Investigative reporter forcibly returned to unknown fate at hands of security services.
Azerbaijan: IWPR Journalist "Abducted"
Investigative reporter forcibly returned to unknown fate at hands of security services.
Concerns are mounting over the fate of IWPR contributor Afgan Mukhtarli after the dissident Azeri journalist was seized in Georgia and taken across the border to custody in Baku.
He now faces charges there of smuggling, crossing the border illegally and violently resisting arrest. A Baku court has committed him to three months of pre-trial detention.
Mukhtarli and his wife Leyla Mustafayeva, also an investigative journalist, had fled Azerbaijan in 2015 amid fears for their safety and were living in Tbilisi.
While in custody, the 43-year-old investigative journalist managed to speak briefly to his lawyer Elchin Sadigov. He described how plain-clothed men who spoke Georgian stopped him near his house in Tbilisi in the evening of May 29 and pushed him into a car.
He was then tied up, driven to the outskirts of the capital and beaten relentlessly before being taken across the border to Azerbaijan. Mukhtarli also told his lawyer that 10,000 Euros were planted in his pockets as they crossed the border so that he could subsequently be charged with trespass and smuggling.
Sadigov said that Mukhtarli’s nose was broken and he was left badly bruised by the beating and complaining of severe chest pain.
Rights organisations have called for Mukhatarli’s immediate release.
“This is a deeply sinister development in a country known for its long crackdown on journalists and human rights defenders,” said Levan Asatiani, Amnesty International’s campaigner on the South Caucasus. “Afgan Mukhtarli must be immediately and unconditionally released and protected from torture and other ill-treatment. He is a prisoner of conscience detained solely for his work as a journalist.”
The 43-year-old has been a regular contributor to IWPR since early 2014, as well as to other independent media including Meydan TV.
Although resident outside the country, Mukhtarli continued to write on Azerbaijan’s deteriorating rights situation. His most recent story for IWPR was a piece on the unrest that followed a September 2016 referendum that looks certain to entrench the powers of President Ilham Aliyev.
Right organisations have also called on the Georgian authorities to explain their position on Mukhtarli’s disappearance.
Mukhtarli’s and Mustafayeva’s residence permits for Georgia expired in September 2016, and the authorities declined to extend them. However, it was still legal for them to remain living in Georgia, as Azerbaijani citizens have visa-free access to their neighbouring country and can stay there for up to one year.

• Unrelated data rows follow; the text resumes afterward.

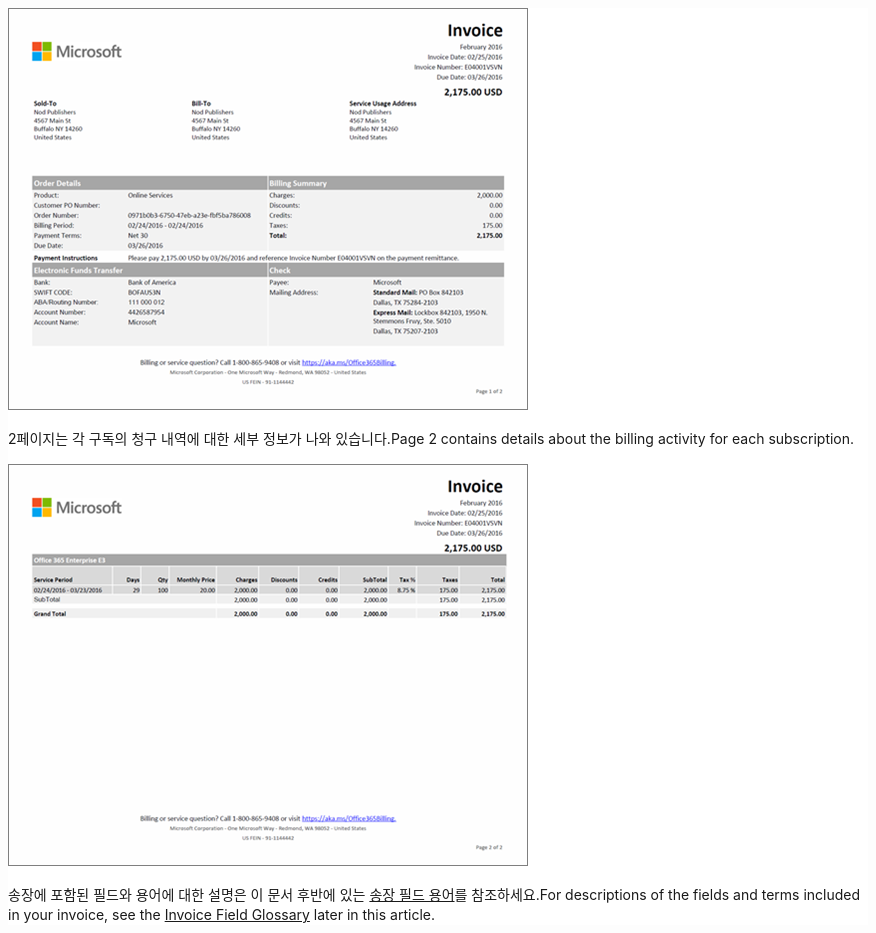 ![Page 1 of a sample invoice.](../../admin/media/b2f2cf85-a005-4f8a-a7b7-bea231372025.png)
  
<span data-ttu-id="308cd-109">2페이지는 각 구독의 청구 내역에 대한 세부 정보가 나와 있습니다.</span><span class="sxs-lookup"><span data-stu-id="308cd-109">Page 2 contains details about the billing activity for each subscription.</span></span>
  
![Page 2 of a sample invoice.](../../admin/media/808195cb-b1d2-4492-a748-29671ccecdd2.png)
  
<span data-ttu-id="308cd-111">송장에 포함된 필드와 용어에 대한 설명은 이 문서 후반에 있는 [송장 필드 용어](#invoice-field-glossary)를 참조하세요.</span><span class="sxs-lookup"><span data-stu-id="308cd-111">For descriptions of the fields and terms included in your invoice, see the [Invoice Field Glossary](#invoice-field-glossary) later in this article.</span></span>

“It seems that the Georgian authorities were also complicit in Afgan Mukhtarli’s abduction and forced return to Azerbaijan,” Asatiani said. “His family told Amnesty International that he has often been followed by Azerbaijani-speaking men on the streets of Tbilisi, indicating that he has been under surveillance for some time. Georgia must promptly and impartially investigate what happened and hold accountable all those involved in this gruesome operation.”
“Mukhtarli went to Georgia seeking safety, but it seems he was not far enough out of the Azerbaijani government’s clutches,” said Giorgi Gogia, South Caucasus director at Human Rights Watch.
Georgian president Giorgi Margvelashvili has called for an investigation, stating that the alleged abduction was a "serious challenge to our statehood and sovereignty".